Exponential Functions
Exponential functions are mathematical expressions where a constant base is raised to a variable exponent. In our exercise, both functions, \( f(x) = e^{3x} \) and \( g(x) = 3e^x \), are exponential. Here's what makes exponential functions unique:
- The constant \( e \) is approximately 2.718 and is also known as Euler's number. It's a critical constant in mathematics, especially in calculus.
- Exponential functions grow at rates proportional to their current value, which means they can model rapid increases or decreases.
- In our specific functions, \( e^{3x} \) means the base \( e \) is raised to a power that is three times \( x \). For \( 3e^x \), the expression implies a multiplication of the exponential part \( e^x \) with 3.
Solving Equations
Solving equations, especially those with exponential expressions, involves finding the value(s) of the unknown variable which satisfy the equation. Here, we aimed to solve \( e^{3x} = 3e^x \) to identify the intersection points of the graphs.
- The initial step in solving involved setting the two functions equal to find where they intersect. This produced \( e^{3x} = 3e^x \).
- To simplify, both sides of the equation were divided by \( e^x \), using the property of exponents that \( \frac{e^{3x}}{e^x} = e^{3x-x} = e^{2x} \).
Natural Logarithm
The natural logarithm, denoted as \( \ln \), is the logarithm to the base \( e \). In solving the equation \( e^{2x} = 3 \), the natural logarithm helps to "unlock" the exponent:
- Taking \( \ln \) of both sides gives \( \ln(e^{2x}) = \ln(3) \).

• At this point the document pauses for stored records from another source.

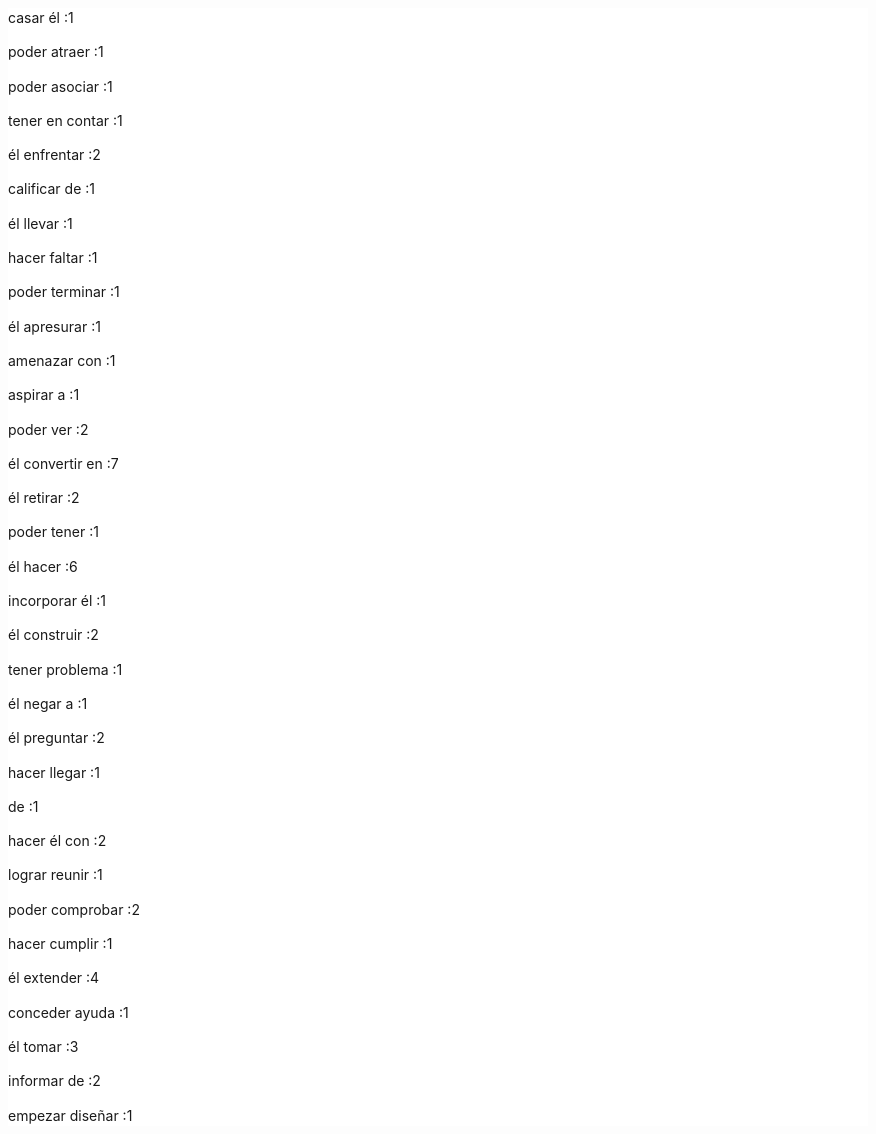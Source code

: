 casar él :1

poder atraer :1

poder asociar :1

tener en contar :1

él enfrentar :2

calificar de :1

él llevar :1

hacer faltar :1

poder terminar :1

él apresurar :1

amenazar con :1

aspirar a :1

poder ver :2

él convertir en :7

él retirar :2

poder tener :1

él hacer :6

incorporar él :1

él construir :2

tener problema :1

él negar a :1

él preguntar :2

hacer llegar :1

de :1

hacer él con :2

lograr reunir :1

poder comprobar :2

hacer cumplir :1

él extender :4

conceder ayuda :1

él tomar :3

informar de :2

empezar diseñar :1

- Using the logarithmic identity \( \ln(e^a) = a \), we simplify \( \ln(e^{2x}) \) to \( 2x \).
- This results in \( 2x = \ln(3) \), a much simpler linear equation.
Coordinate Geometry
Coordinate geometry involves the study of geometric figures through a coordinate system. In our exercise, the task was to determine where two functions intersect on the Cartesian plane.
- The solution process required finding the \( x \)-coordinate and the corresponding \( y \)-coordinate of the intersection.
- After finding \( x = \frac{\ln(3)}{2} \), we substituted back into one of the original functions, \( f(x) = e^{3x} \), to evaluate \( y \).
- The substitution calculated \( y = 3^{3/2} \), which provided us with the \( y \)-coordinate.